I have a dictionary containing several pandas masks as strings for a specific dataframe, but I can't find a way to use those masks.

Here is a short reproducible example :

df = pd.DataFrame({'age' : [10, 24, 35, 67], 'strength' : [0 , 3, 9, 4]})

masks = {'old_strong' : "(df['age'] >18) & (df['strength'] >5)",
        'young_weak' : "(df['age'] <18) & (df['strength'] <5)"}

And I would like to do something like :

df[masks['young_weak']]

But since the mask is a string I get the error

KeyError: "(df['age'] <18) & (df['strength] <5)"
smci
  • 29,564
  • 18
  • 109
  • 144
vlemaistre
  • 3,256
  • 12
  • 28

3 Answers3

5

Use DataFrame.query with changed dictionary:

masks = {'old_strong' : "(age >18) & (strength >5)",
        'young_weak' : "(age <18) & (strength <5)"}

print (df.query(masks['young_weak']))
   age  strength
0   10         0
jezrael
  • 729,927
  • 78
  • 1,141
  • 1,090
  • Nice one ! But do you know if there is a way to do it without changing the dict, or by changing the dict to transform the strings into masks ? – vlemaistre Jun 05 '19 at 08:37
  • @vlemaistre - Unfortunately here is necessary change dictionary. – jezrael Jun 05 '19 at 08:38
  • Thanks for your answer @jezrael, I'll accept the one with eval() (even though it's less clean that your solution) because it was more of what I was looking for.

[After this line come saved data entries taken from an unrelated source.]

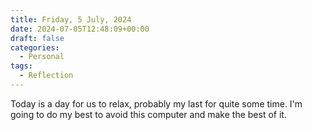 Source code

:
 ```yaml
---
title: Friday, 5 July, 2024
date: 2024-07-05T12:48:09+00:00
draft: false
categories:
  - Personal
tags:
  - Reflection
---
```


Today is a day for us to relax, probably my last for quite some time. I'm going to do my best to avoid this computer and make the best of it. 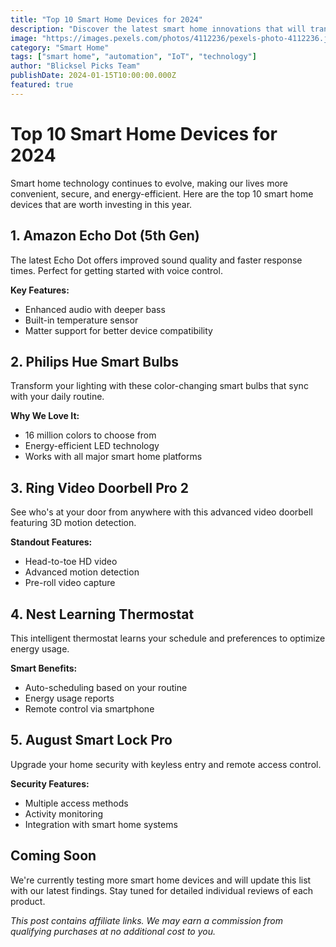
 ```yaml
---
title: "Top 10 Smart Home Devices for 2024"
description: "Discover the latest smart home innovations that will transform your living space. From voice assistants to automated lighting systems."
image: "https://images.pexels.com/photos/4112236/pexels-photo-4112236.jpeg?auto=compress&cs=tinysrgb&w=800"
category: "Smart Home"
tags: ["smart home", "automation", "IoT", "technology"]
author: "Blicksel Picks Team"
publishDate: 2024-01-15T10:00:00.000Z
featured: true
---
```


# Top 10 Smart Home Devices for 2024

Smart home technology continues to evolve, making our lives more convenient, secure, and energy-efficient. Here are the top 10 smart home devices that are worth investing in this year.

## 1. Amazon Echo Dot (5th Gen)

The latest Echo Dot offers improved sound quality and faster response times. Perfect for getting started with voice control.

**Key Features:**
- Enhanced audio with deeper bass
- Built-in temperature sensor
- Matter support for better device compatibility

## 2. Philips Hue Smart Bulbs

Transform your lighting with these color-changing smart bulbs that sync with your daily routine.

**Why We Love It:**
- 16 million colors to choose from
- Energy-efficient LED technology
- Works with all major smart home platforms

## 3. Ring Video Doorbell Pro 2

See who's at your door from anywhere with this advanced video doorbell featuring 3D motion detection.

**Standout Features:**
- Head-to-toe HD video
- Advanced motion detection
- Pre-roll video capture

## 4. Nest Learning Thermostat

This intelligent thermostat learns your schedule and preferences to optimize energy usage.

**Smart Benefits:**
- Auto-scheduling based on your routine
- Energy usage reports
- Remote control via smartphone

## 5. August Smart Lock Pro

Upgrade your home security with keyless entry and remote access control.

**Security Features:**
- Multiple access methods
- Activity monitoring
- Integration with smart home systems

## Coming Soon

We're currently testing more smart home devices and will update this list with our latest findings. Stay tuned for detailed individual reviews of each product.

*This post contains affiliate links. We may earn a commission from qualifying purchases at no additional cost to you.*
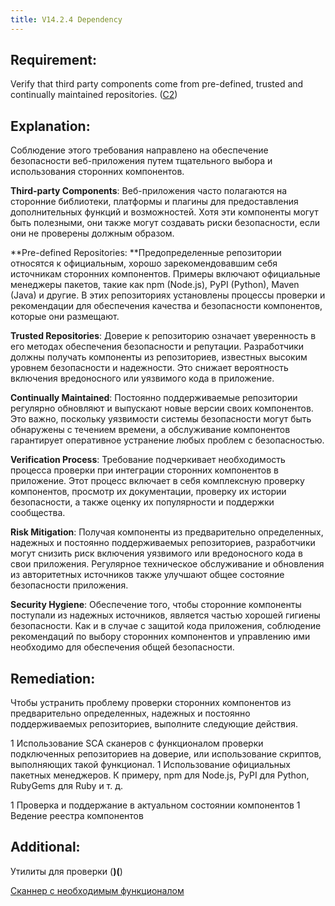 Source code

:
 ```yaml
---
title: V14.2.4 Dependency
---
```







## Requirement:

Verify that third party components come from pre-defined, trusted and continually maintained repositories. ([C2](https://owasp.org/www-project-proactive-controls/#div-numbering))

## Explanation:

Соблюдение этого требования направлено на обеспечение безопасности веб-приложения путем тщательного выбора и использования сторонних компонентов.

**Third-party Components**: Веб-приложения часто полагаются на сторонние библиотеки, платформы и плагины для предоставления дополнительных функций и возможностей. Хотя эти компоненты могут быть полезными, они также могут создавать риски безопасности, если они не проверены должным образом.

**Pre-defined Repositories: **Предопределенные репозитории относятся к официальным, хорошо зарекомендовавшим себя источникам сторонних компонентов. Примеры включают официальные менеджеры пакетов, такие как npm (Node.js), PyPI (Python), Maven (Java) и другие. В этих репозиториях установлены процессы проверки и рекомендации для обеспечения качества и безопасности компонентов, которые они размещают.

**Trusted Repositories**: Доверие к репозиторию означает уверенность в его методах обеспечения безопасности и репутации. Разработчики должны получать компоненты из репозиториев, известных высоким уровнем безопасности и надежности. Это снижает вероятность включения вредоносного или уязвимого кода в приложение.

**Continually Maintained**: Постоянно поддерживаемые репозитории регулярно обновляют и выпускают новые версии своих компонентов. Это важно, поскольку уязвимости системы безопасности могут быть обнаружены с течением времени, а обслуживание компонентов гарантирует оперативное устранение любых проблем с безопасностью.

**Verification Process**: Требование подчеркивает необходимость процесса проверки при интеграции сторонних компонентов в приложение. Этот процесс включает в себя комплексную проверку компонентов, просмотр их документации, проверку их истории безопасности, а также оценку их популярности и поддержки сообщества.

**Risk Mitigation**: Получая компоненты из предварительно определенных, надежных и постоянно поддерживаемых репозиториев, разработчики могут снизить риск включения уязвимого или вредоносного кода в свои приложения. Регулярное техническое обслуживание и обновления из авторитетных источников также улучшают общее состояние безопасности приложения.

**Security Hygiene**: Обеспечение того, чтобы сторонние компоненты поступали из надежных источников, является частью хорошей гигиены безопасности. Как и в случае с защитой кода приложения, соблюдение рекомендаций по выбору сторонних компонентов и управлению ими необходимо для обеспечения общей безопасности.

## Remediation:

Чтобы устранить проблему проверки сторонних компонентов из предварительно определенных, надежных и постоянно поддерживаемых репозиториев, выполните следующие действия.

1 Использование SCA сканеров с функционалом проверки подключенных репозиториев на доверие, или использование скриптов, выполняющих такой функционал.
1 
Использование официальных пакетных менеджеров. К примеру, npm для Node.js, PyPI для Python, RubyGems для Ruby и т. д. 

1 Проверка и поддержание в актуальном состоянии компонентов
1 Ведение реестра компонентов


## Additional:

Утилиты для проверки (****)(****)

[Сканнер с необходимым функционалом](https://www.sonatype.com/products/nexus-repository?utm_term=nexus%20repository&utm_campaign=INT+%7C+EMEANE+%7C+BENECEE+T1+%7C+Brand&utm_source=google&utm_medium=cpc&hsa_tgt=kwd-300848081203&hsa_grp=139955892205&hsa_src=g&hsa_net=adwords&hsa_mt=e&hsa_ver=3&hsa_ad=633819286719&hsa_acc=2665806879&hsa_kw=nexus%20repository&hsa_cam=18396569942&gclid=EAIaIQobChMIutq36YHq-wIV6oODBx2RZAjuEAAYASAAEgIB5PD_BwE)




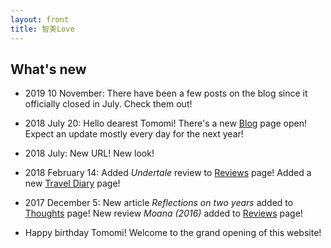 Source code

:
 ```yaml
---
layout: front
title: 智美Love
---
```


## What's new
- 2019 10 November: There have been a few posts on the blog since it officially closed in July. Check them out!

- 2018 July 20: Hello dearest Tomomi! There's a new [Blog](/blog) page open! Expect an update mostly every day for the next year!

- 2018 July: New URL! New look!

- 2018 February 14: Added _Undertale_ review to [Reviews](/reviews) page! Added a new [Travel Diary](/travel) page!

- 2017 December 5: New article _Reflections on two years_ added to [Thoughts](/thoughts) page! New review _Moana (2016)_ added to [Reviews](/reviews) page!

- Happy birthday Tomomi! Welcome to the grand opening of this website!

But this helped me too :) – vlemaistre Jun 05 '19 at 08:45
  • @vlemaistre - yes, it is up to you - [Why is using 'eval' a bad practice?](https://stackoverflow.com/questions/1832940/why-is-using-eval-a-bad-practice) – jezrael Jun 05 '19 at 08:46
  • 3
    Just for reference.... `.query` is just using `pd.eval` under the hood anyway according to the [docs](https://pandas.pydata.org/pandas-docs/stable/reference/api/pandas.DataFrame.query.html)... – Chris Adams Jun 05 '19 at 08:46
  • @ChrisA - ya, but there are some check, because if change `eval` to `pd.eval` it failed – jezrael Jun 05 '19 at 08:47
  • @jezrael Your answer is much better that mine, but since his requirements only can be fulfilled with `eval`, i used it, but your answer is very good, you deserve the vote score you have now – U12-Forward Jun 05 '19 at 08:51
  • 2
    @U9-Forward - yop, maybe you can change your answer like it is posible, but strongly recomended dont do it. ;) – jezrael Jun 05 '19 at 08:53
  • 1
    @jezrael Added a little more to it – U12-Forward Jun 05 '19 at 08:55
0

Another way is to set up the masks as functions (lambda expressions) instead of strings. This works:

masks = {'old_strong' : lambda row: (row['age'] >18) & (row['strength'] >5),
    'young_weak' :  lambda row: (row['age'] <18) & (row['strength'] <5)}
df[masks['young_weak']]
Itamar Mushkin
  • 2,692
  • 2
  • 14
  • 30
0

Unsafe solution though, and very bad practice, but the only way to solve it is to use eval:

print(df[eval(masks['young_weak'])])

Output:

   age  strength
0   10         0

Here is the link to the reason it's bad.

U12-Forward
  • 65,118
  • 12
  • 70
  • 89